SCANDALOUS RISKS

By Susan Howatch

Knopf. 386 pp. $21.95

In the Middle Ages, Good and Evil strode around onstage in morality plays that addressed the major concern of the times: Would one's soul rot in Hell or be lifted up to Heaven for a happy eternity?

Nowadays, for those who think of it at all, Hell is the New York subway after 10 p.m. and God is a great guy who didn't really mean the Ten Commandments.

The old and new versions of God meet in Susan Howatch's novel "Scandalous Risks," the fourth in a series examining the Church of England during this century. Which sounds very dull indeed.

It isn't because Howatch is a born writer of romances, the kind of book one wants to cuddle up with on a dark winter's day. But where most romances force the heroine to choose between Mr. Right and Mr. Wrong, Howatch's heroine must choose between the delectable Mr. Wrong and doing right.
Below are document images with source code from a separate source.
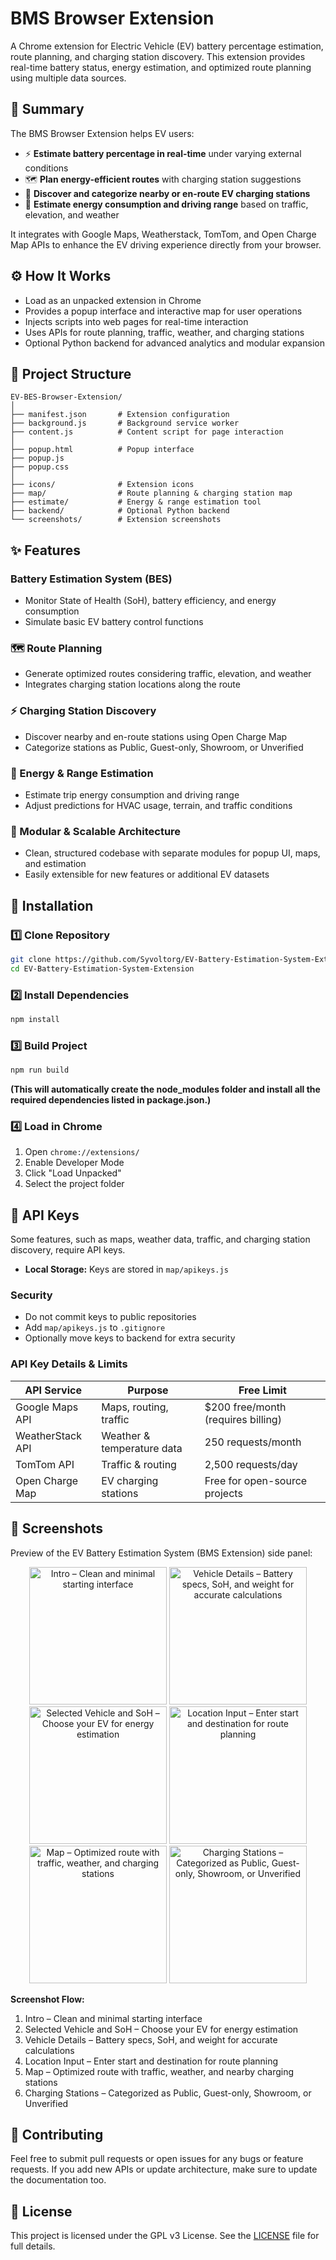 



# BMS Browser Extension

A Chrome extension for Electric Vehicle (EV) battery percentage estimation, route planning, and charging station discovery.
This extension provides real-time battery status, energy estimation, and optimized route planning using multiple data sources.

## 📝 Summary

The BMS Browser Extension helps EV users:

- ⚡ **Estimate battery percentage in real-time** under varying external conditions
- 🗺 **Plan energy-efficient routes** with charging station suggestions
- 🔌 **Discover and categorize nearby or en-route EV charging stations**
- 🔮 **Estimate energy consumption and driving range** based on traffic, elevation, and weather

It integrates with Google Maps, Weatherstack, TomTom, and Open Charge Map APIs to enhance the EV driving experience directly from your browser.

## ⚙️ How It Works

- Load as an unpacked extension in Chrome
- Provides a popup interface and interactive map for user operations
- Injects scripts into web pages for real-time interaction
- Uses APIs for route planning, traffic, weather, and charging stations
- Optional Python backend for advanced analytics and modular expansion

## 📁 Project Structure

```text
EV-BES-Browser-Extension/
│
├── manifest.json       # Extension configuration
├── background.js       # Background service worker
├── content.js          # Content script for page interaction
│
├── popup.html          # Popup interface
├── popup.js
├── popup.css
│
├── icons/              # Extension icons
├── map/                # Route planning & charging station map
├── estimate/           # Energy & range estimation tool
├── backend/            # Optional Python backend
└── screenshots/        # Extension screenshots
```

## ✨ Features

### Battery Estimation System (BES)
- Monitor State of Health (SoH), battery efficiency, and energy consumption
- Simulate basic EV battery control functions

### 🗺 Route Planning
- Generate optimized routes considering traffic, elevation, and weather
- Integrates charging station locations along the route

### ⚡ Charging Station Discovery
- Discover nearby and en-route stations using Open Charge Map
- Categorize stations as Public, Guest-only, Showroom, or Unverified

### 🔮 Energy & Range Estimation
- Estimate trip energy consumption and driving range
- Adjust predictions for HVAC usage, terrain, and traffic conditions

### 🧩 Modular & Scalable Architecture
- Clean, structured codebase with separate modules for popup UI, maps, and estimation
- Easily extensible for new features or additional EV datasets

## 🚀 Installation

### 1️⃣ Clone Repository

```bash
git clone https://github.com/Syvoltorg/EV-Battery-Estimation-System-Extension.git
cd EV-Battery-Estimation-System-Extension
```

### 2️⃣ Install Dependencies

```bash
npm install
```

### 3️⃣ Build Project

```bash
npm run build
```
**(This will automatically create the node_modules folder and install all the required dependencies listed in package.json.)**

### 4️⃣ Load in Chrome

1. Open `chrome://extensions/`
2. Enable Developer Mode
3. Click "Load Unpacked"
4. Select the project folder

## 🔐 API Keys

Some features, such as maps, weather data, traffic, and charging station discovery, require API keys.

- **Local Storage:** Keys are stored in `map/apikeys.js`

### Security
- Do not commit keys to public repositories
- Add `map/apikeys.js` to `.gitignore`
- Optionally move keys to backend for extra security

### API Key Details & Limits

| API Service        | Purpose                    | Free Limit                        |
|--------------------|----------------------------|-----------------------------------|
| Google Maps API    | Maps, routing, traffic     | $200 free/month (requires billing) |
| WeatherStack API   | Weather & temperature data | 250 requests/month                |
| TomTom API         | Traffic & routing          | 2,500 requests/day                |
| Open Charge Map    | EV charging stations       | Free for open-source projects      |

## 📸 Screenshots

Preview of the EV Battery Estimation System (BMS Extension) side panel:

<p align="center">
  <img src="screenshots/Intro.png" alt="Intro – Clean and minimal starting interface" width="220"/>
  <img src="screenshots/Vehicle_details.png" alt="Vehicle Details – Battery specs, SoH, and weight for accurate calculations" width="220"/>
  <img src="screenshots/Selected_vehicle.png" alt="Selected Vehicle and SoH – Choose your EV for energy estimation" width="220"/>
  <img src="screenshots/Location_input.png" alt="Location Input – Enter start and destination for route planning" width="220"/>
  <img src="screenshots/Map.png" alt="Map – Optimized route with traffic, weather, and charging stations" width="220"/>
  <img src="screenshots/Charging_stations.png" alt="Charging Stations – Categorized as Public, Guest-only, Showroom, or Unverified" width="220"/>
</p>

**Screenshot Flow:**

1. Intro – Clean and minimal starting interface
2. Selected Vehicle and SoH – Choose your EV for energy estimation
3. Vehicle Details – Battery specs, SoH, and weight for accurate calculations
4. Location Input – Enter start and destination for route planning
5. Map – Optimized route with traffic, weather, and nearby charging stations
6. Charging Stations – Categorized as Public, Guest-only, Showroom, or Unverified

## 🙌 Contributing
Feel free to submit pull requests or open issues for any bugs or feature requests. If you add new APIs or update architecture, make sure to update the documentation too.

## 📜 License

This project is licensed under the GPL v3 License.
See the [LICENSE](LICENSE) file for full details.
Her heroine, Venetia Flaxton, is the daughter of the agnostic Lord Flaxton, an irascible peer who considers the Church of England one more club a man should join. Venetia, last of the family's large and socially successful litter, is awkward and out of step. Constantly quarreling with her father, spending her days sipping gin and listening to Elvis Presley, Venetia despairs of ever finding even so pitiful an escort as the one flaunted by her best friend. She may mock her friend's taste but is forced to admit that in her own life, "no limp, damp individual had presented himself for acquisition."

The problem with Venetia, according to the bishop of Starbridge's wife, is that she is not making the most of herself. Within days, Venetia has changed from horror to houri, a pre-Raphaelite sizzler with a parade of possible escorts.
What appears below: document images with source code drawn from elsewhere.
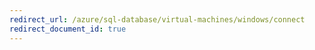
 ```yaml
---
redirect_url: /azure/sql-database/virtual-machines/windows/connect
redirect_document_id: true
---
```

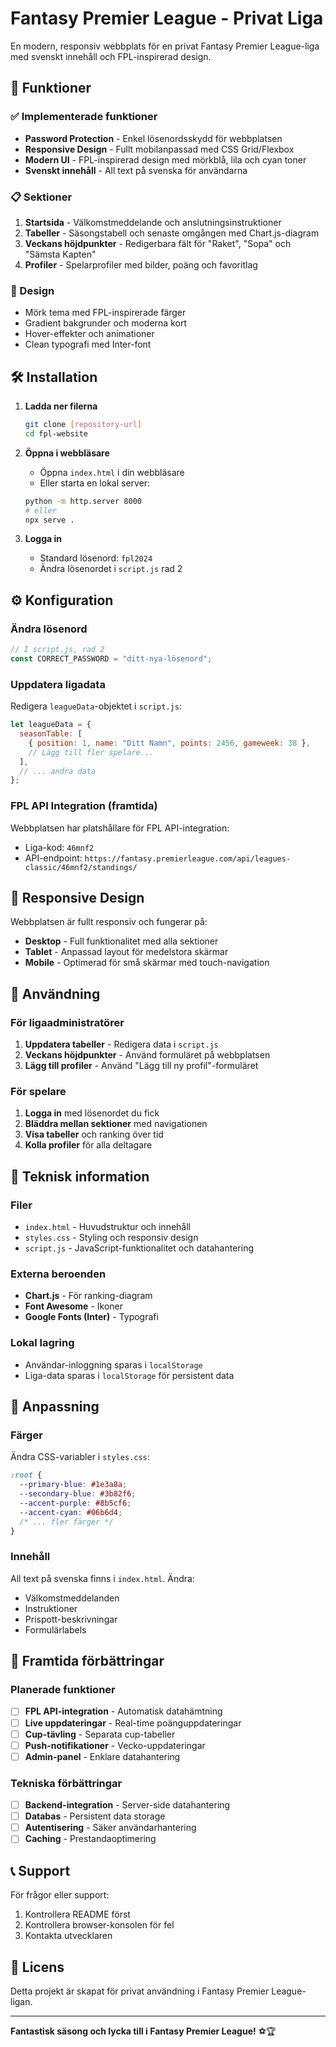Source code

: # Fantasy Premier League - Privat Liga

En modern, responsiv webbplats för en privat Fantasy Premier League-liga med svenskt innehåll och FPL-inspirerad design.

## 🚀 Funktioner

### ✅ Implementerade funktioner

- **Password Protection** - Enkel lösenordsskydd för webbplatsen
- **Responsive Design** - Fullt mobilanpassad med CSS Grid/Flexbox
- **Modern UI** - FPL-inspirerad design med mörkblå, lila och cyan toner
- **Svenskt innehåll** - All text på svenska för användarna

### 📋 Sektioner

1. **Startsida** - Välkomstmeddelande och anslutningsinstruktioner
2. **Tabeller** - Säsongstabell och senaste omgången med Chart.js-diagram
3. **Veckans höjdpunkter** - Redigerbara fält för "Raket", "Sopa" och "Sämsta Kapten"
4. **Profiler** - Spelarprofiler med bilder, poäng och favoritlag

### 🎨 Design

- Mörk tema med FPL-inspirerade färger
- Gradient bakgrunder och moderna kort
- Hover-effekter och animationer
- Clean typografi med Inter-font

## 🛠️ Installation

1. **Ladda ner filerna**

   ```bash
   git clone [repository-url]
   cd fpl-website
   ```

2. **Öppna i webbläsare**

   - Öppna `index.html` i din webbläsare
   - Eller starta en lokal server:

   ```bash
   python -m http.server 8000
   # eller
   npx serve .
   ```

3. **Logga in**
   - Standard lösenord: `fpl2024`
   - Ändra lösenordet i `script.js` rad 2

## ⚙️ Konfiguration

### Ändra lösenord

```javascript
// I script.js, rad 2
const CORRECT_PASSWORD = "ditt-nya-lösenord";
```

### Uppdatera ligadata

Redigera `leagueData`-objektet i `script.js`:

```javascript
let leagueData = {
  seasonTable: [
    { position: 1, name: "Ditt Namn", points: 2456, gameweek: 38 },
    // Lägg till fler spelare...
  ],
  // ... andra data
};
```

### FPL API Integration (framtida)

Webbplatsen har platshållare för FPL API-integration:

- Liga-kod: `46mnf2`
- API-endpoint: `https://fantasy.premierleague.com/api/leagues-classic/46mnf2/standings/`

## 📱 Responsive Design

Webbplatsen är fullt responsiv och fungerar på:

- **Desktop** - Full funktionalitet med alla sektioner
- **Tablet** - Anpassad layout för medelstora skärmar
- **Mobile** - Optimerad för små skärmar med touch-navigation

## 🎯 Användning

### För ligaadministratörer

1. **Uppdatera tabeller** - Redigera data i `script.js`
2. **Veckans höjdpunkter** - Använd formuläret på webbplatsen
3. **Lägg till profiler** - Använd "Lägg till ny profil"-formuläret

### För spelare

1. **Logga in** med lösenordet du fick
2. **Bläddra mellan sektioner** med navigationen
3. **Visa tabeller** och ranking över tid
4. **Kolla profiler** för alla deltagare

## 🔧 Teknisk information

### Filer

- `index.html` - Huvudstruktur och innehåll
- `styles.css` - Styling och responsiv design
- `script.js` - JavaScript-funktionalitet och datahantering

### Externa beroenden

- **Chart.js** - För ranking-diagram
- **Font Awesome** - Ikoner
- **Google Fonts (Inter)** - Typografi

### Lokal lagring

- Användar-inloggning sparas i `localStorage`
- Liga-data sparas i `localStorage` för persistent data

## 🎨 Anpassning

### Färger

Ändra CSS-variabler i `styles.css`:

```css
:root {
  --primary-blue: #1e3a8a;
  --secondary-blue: #3b82f6;
  --accent-purple: #8b5cf6;
  --accent-cyan: #06b6d4;
  /* ... fler färger */
}
```

### Innehåll

All text på svenska finns i `index.html`. Ändra:

- Välkomstmeddelanden
- Instruktioner
- Prispott-beskrivningar
- Formulärlabels

## 🚀 Framtida förbättringar

### Planerade funktioner

- [ ] **FPL API-integration** - Automatisk datahämtning
- [ ] **Live uppdateringar** - Real-time poänguppdateringar
- [ ] **Cup-tävling** - Separata cup-tabeller
- [ ] **Push-notifikationer** - Vecko-uppdateringar
- [ ] **Admin-panel** - Enklare datahantering

### Tekniska förbättringar

- [ ] **Backend-integration** - Server-side datahantering
- [ ] **Databas** - Persistent data storage
- [ ] **Autentisering** - Säker användarhantering
- [ ] **Caching** - Prestandaoptimering

## 📞 Support

För frågor eller support:

1. Kontrollera README först
2. Kontrollera browser-konsolen för fel
3. Kontakta utvecklaren

## 📄 Licens

Detta projekt är skapat för privat användning i Fantasy Premier League-ligan.

---

**Fantastisk säsong och lycka till i Fantasy Premier League!** ⚽🏆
But before this new social world can open up for Venetia, another world encloses her. She is lured into the arms of her darling Mr. Dean, Neville Aysgarth, dean of Starbridge Cathedral, her father's best friend and a man 35 years her senior. Aysgarth, disastrously and firmly married to a clinging, difficult woman, is able to embrace Venetia because he has also embraced the new morality, as expressed in a popular book written by a theologically liberal bishop, John Robinson. This modern man has written that anything done in the name of love is A-okay with God.

Bishop Robinson may not have meant to unleash the demons of desire with his startling and, not surprisingly, popular interpretation of the old saw "God is love," but that is what he has done. Venetia's employer, the bishop of Starbridge, is appalled at this interpretation of Christianity and lectures her on a sterner God, while Neville Aysgarth, who admires Robinson's book, entices her into the Age of Aquarius.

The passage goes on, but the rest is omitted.